I already knew where this was going, but I had to hear him say it.
“Right here,” he hissed, pointing at the floor. “Middle of goddamn America.”
I took a slow step back. “You’re telling me there’s a direct tunnel from China to this bunker?”
I could barely process what I was hearing, but he wasn’t done.
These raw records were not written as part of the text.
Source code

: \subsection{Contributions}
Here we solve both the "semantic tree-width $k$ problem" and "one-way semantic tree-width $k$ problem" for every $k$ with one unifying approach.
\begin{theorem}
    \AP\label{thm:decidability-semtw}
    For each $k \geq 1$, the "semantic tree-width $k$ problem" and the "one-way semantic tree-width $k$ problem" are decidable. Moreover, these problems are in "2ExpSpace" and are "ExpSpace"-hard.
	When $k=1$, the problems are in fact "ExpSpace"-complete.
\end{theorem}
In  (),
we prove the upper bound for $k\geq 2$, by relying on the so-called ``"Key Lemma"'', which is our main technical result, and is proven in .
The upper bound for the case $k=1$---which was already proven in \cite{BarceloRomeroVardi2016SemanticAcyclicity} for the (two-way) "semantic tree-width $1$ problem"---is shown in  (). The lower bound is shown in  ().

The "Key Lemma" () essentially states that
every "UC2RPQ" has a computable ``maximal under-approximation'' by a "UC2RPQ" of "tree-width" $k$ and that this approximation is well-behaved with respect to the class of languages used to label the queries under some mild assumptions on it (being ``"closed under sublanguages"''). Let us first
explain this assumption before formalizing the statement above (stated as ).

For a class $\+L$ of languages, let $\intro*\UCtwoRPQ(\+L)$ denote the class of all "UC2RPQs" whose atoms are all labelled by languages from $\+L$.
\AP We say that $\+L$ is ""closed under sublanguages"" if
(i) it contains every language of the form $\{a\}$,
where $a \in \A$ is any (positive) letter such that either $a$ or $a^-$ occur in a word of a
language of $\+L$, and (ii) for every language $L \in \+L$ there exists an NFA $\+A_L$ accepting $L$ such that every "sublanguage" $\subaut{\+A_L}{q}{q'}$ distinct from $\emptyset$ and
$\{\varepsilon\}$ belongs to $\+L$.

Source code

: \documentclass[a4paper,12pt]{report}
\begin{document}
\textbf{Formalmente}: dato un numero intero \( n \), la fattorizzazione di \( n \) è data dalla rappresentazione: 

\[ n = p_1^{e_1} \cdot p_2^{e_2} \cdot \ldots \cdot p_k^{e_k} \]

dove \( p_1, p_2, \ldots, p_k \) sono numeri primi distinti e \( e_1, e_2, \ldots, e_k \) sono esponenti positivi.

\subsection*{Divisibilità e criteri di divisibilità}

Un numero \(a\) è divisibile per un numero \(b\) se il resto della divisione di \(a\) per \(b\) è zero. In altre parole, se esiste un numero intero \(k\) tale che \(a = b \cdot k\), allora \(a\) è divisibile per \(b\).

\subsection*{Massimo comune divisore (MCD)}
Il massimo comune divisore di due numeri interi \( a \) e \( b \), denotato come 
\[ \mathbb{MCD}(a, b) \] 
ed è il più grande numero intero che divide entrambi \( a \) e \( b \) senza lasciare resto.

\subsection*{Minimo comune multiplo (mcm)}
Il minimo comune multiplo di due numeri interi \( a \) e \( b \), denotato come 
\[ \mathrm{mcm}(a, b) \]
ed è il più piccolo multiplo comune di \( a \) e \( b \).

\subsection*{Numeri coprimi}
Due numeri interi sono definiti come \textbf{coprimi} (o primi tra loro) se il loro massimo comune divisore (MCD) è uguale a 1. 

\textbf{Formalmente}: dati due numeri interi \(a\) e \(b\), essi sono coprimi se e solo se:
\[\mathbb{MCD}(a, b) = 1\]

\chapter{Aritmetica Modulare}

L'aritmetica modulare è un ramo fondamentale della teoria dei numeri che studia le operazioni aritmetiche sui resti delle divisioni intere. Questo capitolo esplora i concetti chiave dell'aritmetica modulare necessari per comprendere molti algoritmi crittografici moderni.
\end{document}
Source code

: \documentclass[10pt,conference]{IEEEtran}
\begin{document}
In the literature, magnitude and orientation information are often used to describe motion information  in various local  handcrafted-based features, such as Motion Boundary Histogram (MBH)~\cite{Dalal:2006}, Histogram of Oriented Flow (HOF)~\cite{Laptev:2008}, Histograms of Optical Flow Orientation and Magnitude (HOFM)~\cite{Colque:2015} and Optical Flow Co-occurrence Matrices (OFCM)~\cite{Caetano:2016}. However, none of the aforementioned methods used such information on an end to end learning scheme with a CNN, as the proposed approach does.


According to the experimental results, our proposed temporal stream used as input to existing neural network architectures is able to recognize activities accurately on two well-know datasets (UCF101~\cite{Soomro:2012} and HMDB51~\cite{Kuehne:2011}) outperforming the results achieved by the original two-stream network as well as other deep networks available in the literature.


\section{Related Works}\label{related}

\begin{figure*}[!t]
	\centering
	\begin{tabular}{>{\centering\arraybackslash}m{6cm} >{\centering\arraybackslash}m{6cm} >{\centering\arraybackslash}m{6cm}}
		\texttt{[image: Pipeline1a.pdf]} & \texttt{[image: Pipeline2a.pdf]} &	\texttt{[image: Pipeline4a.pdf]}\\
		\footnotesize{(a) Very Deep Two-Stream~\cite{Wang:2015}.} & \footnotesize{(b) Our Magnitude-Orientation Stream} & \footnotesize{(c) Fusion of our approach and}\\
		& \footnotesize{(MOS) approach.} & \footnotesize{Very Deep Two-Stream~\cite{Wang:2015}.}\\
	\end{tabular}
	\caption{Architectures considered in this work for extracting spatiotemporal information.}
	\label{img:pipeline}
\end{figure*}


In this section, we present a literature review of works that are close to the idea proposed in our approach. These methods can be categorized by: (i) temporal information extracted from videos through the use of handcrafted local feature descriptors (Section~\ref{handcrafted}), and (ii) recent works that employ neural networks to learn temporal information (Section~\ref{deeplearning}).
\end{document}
“I seen things, man,” he continued, voice dropping to a near-whisper. “Strange things. Sometimes, late at night, I hear ‘em down there, speakin’ Mandarin real low, tryin’ to copy our voices. Other nights, I hear ‘em eatin’—crunch, crunch, crunch—like they’re gnawin’ on bones or somethin’.”
Something thumped against the trapdoor from below.
Dale jumped, eyes wild. “Jesus Christ, they’re closer than I thought!”
I staggered back, my mind racing. This was beyond paranoia, beyond madness. This was a fever dream of xenophobia, processed snack foods, and too many hours of late-night AM radio.
The trapdoor rattled again, harder this time. Dale grabbed a can of SPAM like it was a weapon. “If they break through, we go to plan B.”
I swallowed. “What’s plan B?”
He locked eyes with me, deadly serious. “We drown ‘em in ranch.”
And that’s when I knew: I had to get the hell out of this bunker.